Mutant S294A PR-Bs fail to undergo ubiquitination. HeLa cells were transiently cotransfected with expression vectors encoding HA-tagged-ubiquitin and either epitope-flag-tagged wild-type PR-B [wt-PR-B:flag (lanes 1–3)] or epitope-flag-tagged S294A mutant PR-B [S294A:flag (lanes 4–6)] and treated for 4 h without (lanes 2 and 5) or with R5020 (lanes 3 and 6). PRs were immunoprecipitated by using an anti-flag M2 affinity gel and were visualized by immunoblotting with either HA- or flag-specific antibodies. Lanes 1 and 3, nonspecific antibody and similar affinity gel. High-molecular-weight ubiquitinated forms in immunoprecipitates from lysates of cells containing wild-type but not S294A mutant PR-Bs are indicated by arrows.

Figure 5

Ligand-independent degradation of immature PRs. (A) Immature PRs are rapidly degraded in the absence of ligand.
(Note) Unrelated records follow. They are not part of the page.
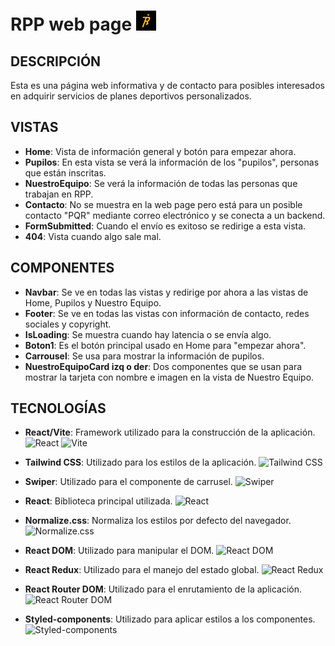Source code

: # RPP web page <img src="./Rpp/public/RPPBLACKSVG.svg" alt="Vite" width="32" height="32">

## DESCRIPCIÓN
Esta es una página web informativa y de contacto para posibles interesados en adquirir servicios de planes deportivos personalizados.

## VISTAS
- **Home**: Vista de información general y botón para empezar ahora.
- **Pupilos**: En esta vista se verá la información de los "pupilos", personas que están inscritas.
- **NuestroEquipo**: Se verá la información de todas las personas que trabajan en RPP.
- **Contacto**: No se muestra en la web page pero está para un posible contacto "PQR" mediante correo electrónico y se conecta a un backend.
- **FormSubmitted**: Cuando el envío es exitoso se redirige a esta vista.
- **404**: Vista cuando algo sale mal.

## COMPONENTES
- **Navbar**: Se ve en todas las vistas y redirige por ahora a las vistas de Home, Pupilos y Nuestro Equipo.
- **Footer**: Se ve en todas las vistas con información de contacto, redes sociales y copyright.
- **IsLoading**: Se muestra cuando hay latencia o se envía algo.
- **Boton1**: Es el botón principal usado en Home para "empezar ahora".
- **Carrousel**: Se usa para mostrar la información de pupilos.
- **NuestroEquipoCard izq o der**: Dos componentes que se usan para mostrar la tarjeta con nombre e imagen en la vista de Nuestro Equipo.


## TECNOLOGÍAS

- **React/Vite**: Framework utilizado para la construcción de la aplicación.
  <img src="https://reactjs.org/logo-og.png" alt="React" width="32" height="32">
  <img src="https://vitejs.dev/logo.svg" alt="Vite" width="32" height="32">

- **Tailwind CSS**: Utilizado para los estilos de la aplicación.
  <img src="https://tailwindcss.com/_next/static/media/tailwindcss-mark.3c5441fc7a190fb1800d4a5c7f07ba4b1345a9c8.svg" alt="Tailwind CSS" width="32" height="32">

- **Swiper**: Utilizado para el componente de carrusel.
  <img src="https://swiperjs.com/images/swiper-logo.svg" alt="Swiper" width="32" height="32">

- **React**: Biblioteca principal utilizada.
  <img src="https://reactjs.org/logo-og.png" alt="React" width="32" height="32">

- **Normalize.css**: Normaliza los estilos por defecto del navegador.
  <img src="https://necolas.github.io/normalize.css/logo.svg" alt="Normalize.css" width="32" height="32">

- **React DOM**: Utilizado para manipular el DOM.
  <img src="https://reactjs.org/logo-og.png" alt="React DOM" width="32" height="32">

- **React Redux**: Utilizado para el manejo del estado global.
  <img src="https://redux.js.org/img/redux.svg" alt="React Redux" width="32" height="32">

- **React Router DOM**: Utilizado para el enrutamiento de la aplicación.
  <img src="https://reactjs.org/logo-og.png" alt="React Router DOM" width="32" height="32">

- **Styled-components**: Utilizado para aplicar estilos a los componentes.
  <img src="https://styled-components.com/logo.png" alt="Styled-components" width="32" height="32">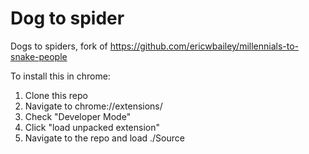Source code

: # Dog to spider

Dogs to spiders, fork of https://github.com/ericwbailey/millennials-to-snake-people

To install this in chrome:

1. Clone this repo
1. Navigate to chrome://extensions/
2. Check "Developer Mode"
3. Click "load unpacked extension"
4. Navigate to the repo and load ./Source

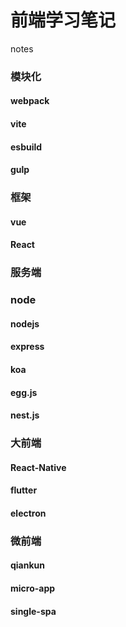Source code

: # 前端学习笔记
notes
### 模块化
#### webpack
#### vite
#### esbuild
#### gulp
### 框架
#### vue
#### React
### 服务端
### node
#### nodejs
#### express
#### koa
#### egg.js
#### nest.js
### 大前端 
#### React-Native
#### flutter
#### electron
### 微前端
#### qiankun
#### micro-app
#### single-spa
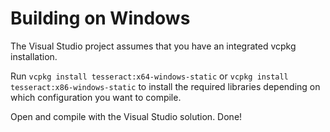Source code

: # Building on Windows

The Visual Studio project assumes that you have an integrated vcpkg installation.

Run `vcpkg install tesseract:x64-windows-static` or `vcpkg install tesseract:x86-windows-static`
to install the required libraries depending on which configuration you want to compile.

Open and compile with the Visual Studio solution. Done!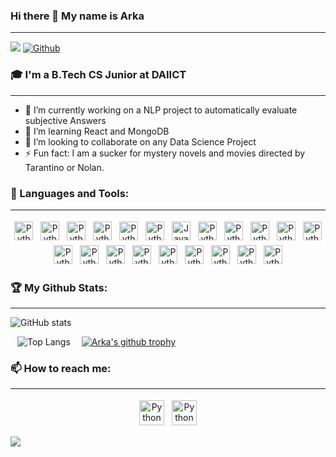### Hi there 👋 My name is Arka
 - - - -
![](https://visitor-badge.laobi.icu/badge?page_id=arkaprabha10.arkaprabha10)
[![Github](https://img.shields.io/github/followers/arkaprabha10?label=Follow&style=social)](https://github.com/arkaprabha10)

### 🎓 I'm a B.Tech CS Junior at DAIICT
 - - - -
* 🔭 I’m currently working on a NLP project to automatically evaluate subjective Answers
* 🌱 I’m learning React and MongoDB
* 👯 I’m looking to collaborate on any Data Science Project
* ⚡ Fun fact: I am a sucker for mystery novels and movies directed by Tarantino or Nolan.

### 🧰 Languages and Tools:
 - - - -
<p align="center">
 <img src="https://img.shields.io/badge/Android-3DDC84?style=for-the-badge&logo=android&logoColor=white" alt="Python" height="30" style="vertical-align:top; margin:4px">
 <img src="https://img.shields.io/badge/C-00599C?style=for-the-badge&logo=c&logoColor=white" alt="Python" height="30" style="vertical-align:top; margin:4px">
 <img src="https://img.shields.io/badge/C%2B%2B-00599C?style=for-the-badge&logo=c%2B%2B&logoColor=white" alt="Python" height="30" style="vertical-align:top; margin:4px">
 <img src="https://img.shields.io/badge/CSS-239120?&style=for-the-badge&logo=css3&logoColor=white" alt="Python" height="30" style="vertical-align:top; margin:4px">
 <img src="https://img.shields.io/badge/HTML5-E34F26?style=for-the-badge&logo=html5&logoColor=white" alt="Python" height="30" style="vertical-align:top; margin:4px">
 <img src="https://img.shields.io/badge/Git-F05032?style=for-the-badge&logo=git&logoColor=white" alt="Python" height="30" style="vertical-align:top; margin:4px">
 <img src= "https://img.shields.io/badge/Java-ED8B00?style=for-the-badge&logo=java&logoColor=white"alt="Java" height="30" style="vertical-align:top; margin:4px">
 <img src="https://img.shields.io/badge/Python-3776AB?style=for-the-badge&logo=python&logoColor=white" alt="Python" height="30" style="vertical-align:top; margin:4px">
 <img src="https://img.shields.io/badge/Markdown-000000?style=for-the-badge&logo=markdown&logoColor=white" alt="Python" height="30" style="vertical-align:top; margin:4px">
 <img src="https://img.shields.io/badge/PostgreSQL-316192?style=for-the-badge&logo=postgresql&logoColor=white" alt="Python" height="30" style="vertical-align:top; margin:4px">
 <img src="https://img.shields.io/badge/SQLite-07405E?style=for-the-badge&logo=sqlite&logoColor=white" alt="Python" height="30" style="vertical-align:top; margin:4px">
 <img src="https://img.shields.io/badge/firebase-ffca28?style=for-the-badge&logo=firebase&logoColor=white" alt="Python" height="30" style="vertical-align:top; margin:4px">
 <img src="https://img.shields.io/badge/Ubuntu-E95420?style=for-the-badge&logo=ubuntu&logoColor=white" alt="Python" height="30" style="vertical-align:top; margin:4px">
 <img src="https://img.shields.io/badge/Kali_Linux-557C94?style=for-the-badge&logo=kali-linux&logoColor=white" alt="Python" height="30" style="vertical-align:top; margin:4px">
 <img src="https://github.com/valohai/ml-logos/blob/master/tensorflow-layout.svg" alt="Python" height="30" style="vertical-align:top; margin:4px">
 <img src="https://github.com/valohai/ml-logos/blob/master/pytorch.svg" alt="Python" height="30" style="vertical-align:top; margin:4px">
 <img src="https://www.openmp.org/wp-content/uploads/openmp-header-logo-100h.png" alt="Python" height="30" style="vertical-align:top; margin:4px">
 <img src="https://github.com/parse-community/parse-php-sdk/blob/master/Assets/logo%20large.png" alt="Python" height="30" style="vertical-align:top; margin:4px">
 <img src="https://logos-world.net/wp-content/uploads/2020/12/MATLAB-Symbol-700x394.jpg" alt="Python" height="30" style="vertical-align:top; margin:4px">
 <img src="https://a.fsdn.com/allura/p/wavesurfer/icon?1464526253?&w=90" alt="Python" height="30" style="vertical-align:top; margin:4px">
 <img src="https://i.stack.imgur.com/zHFFO.png" alt="Python" height="30" style="vertical-align:top; margin:4px">
 
 
 
 
 
</p>

### 🏆 My Github Stats:
 - - - -
<!--  <p align="center"> -->
![GitHub stats](https://github-readme-stats.vercel.app/api?username=arkaprabha10&show_icons=true&theme=radical&count_private=true&layout=compact)
<!-- &nbsp; &nbsp; -->
&ensp;
![Top Langs](https://github-readme-stats.vercel.app/api/top-langs/?username=arkaprabha10&theme=radical&langs_count=6&layout=compact)
&ensp;&ensp;[![Arka's github trophy](https://github-profile-trophy.vercel.app/?username=arkaprabha10&row=1)](https://github.com/ryo-ma/github-profile-trophy)
<!-- </p> -->

### 📫 How to reach me: 
 - - - -
<p align="center"> 
<!--  <a href="https://charalambosioannou.github.io/" target="_blank" rel="noopener noreferrer"> <img src="https://raw.githubusercontent.com/iconic/open-iconic/master/svg/globe.svg" alt="Python" height="40" style="vertical-align:top; margin:4px"> </a> -->
 <a href="https://www.linkedin.com/in/arkaprabha-banerjee-2568b01a8/" target="_blank" rel="noopener noreferrer"> <img src="https://img.shields.io/badge/LinkedIn-0077B5?style=for-the-badge&logo=linkedin&logoColor=white" alt="Python" height="40" style="vertical-align:top; margin:4px"></a>
 <a href="mailto:arka10.banerjee@gmail.com"> <img src="https://img.shields.io/badge/Gmail-D14836?style=for-the-badge&logo=gmail&logoColor=white" alt="Python" height="40" style="vertical-align:top; margin:4px"></a>
</p>
<IMG SRC="https://camo.githubusercontent.com/6c462df7a80f58974ae914a49f0bdf532d7cefb7fe1027307f38e79d93dc044c/68747470733a2f2f7468756d62732e6766796361742e636f6d2f476f6f646e617475726564466f6e64476175722d73697a655f726573747269637465642e676966">

<!--
**arkaprabha10/arkaprabha10** is a ✨ _special_ ✨ repository because its `README.md` (this file) appears on your GitHub profile.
T47D-YB cells were treated without [C (EtOH vehicle)] or with R5020 alone [R (10 nM)] or with the hsp 90-binding agent GA (G) alone (10 μg/ml) for 2, 4, 6, and 8 h, and PR-B protein in whole-cell lysates was measured by immunoblot analysis. (B) Ligand-independent degradation is mediated by the 26S proteasome. Duplicate cultures of T47D-YB cells were treated as indicated, without [C (EtOH vehicle)] or with R5020 [R (10 nM)] alone, GA [G (10 μg/ml)] alone, or with GA plus lactacystin [Lt. (10 nM; 30-min pretreatment)], GA plus R5020, or lactacystin alone for 6 h. PR-B protein in whole-cell lysates (100 μg of protein per lane) was measured by immunoblot analysis with PR-specific antisera.

Figure 6

Model for regulated loss of PR protein by the 26S proteasome and for ligand-independent and ligand-dependent PR down-regulation. Mature PR complexes bind progesterone, leading to ligand-dependent phosphorylation of serine 294 by p42/p44 MAPKs, which serves as a signal for PR degradation by the 26S proteasome. Inhibition of p42/p44 MAPKs (PD98059 or SB190) or the 26S proteasome (lactacystin) blocks loss of wild-type PR in the presence of progestins. S294A-mutant PRs are resistant to ligand-dependent down-regulation. In the presence of GA, rapid ligand-independent degradation of immature PR complexes also occurs by a 26S proteasome-dependent pathway.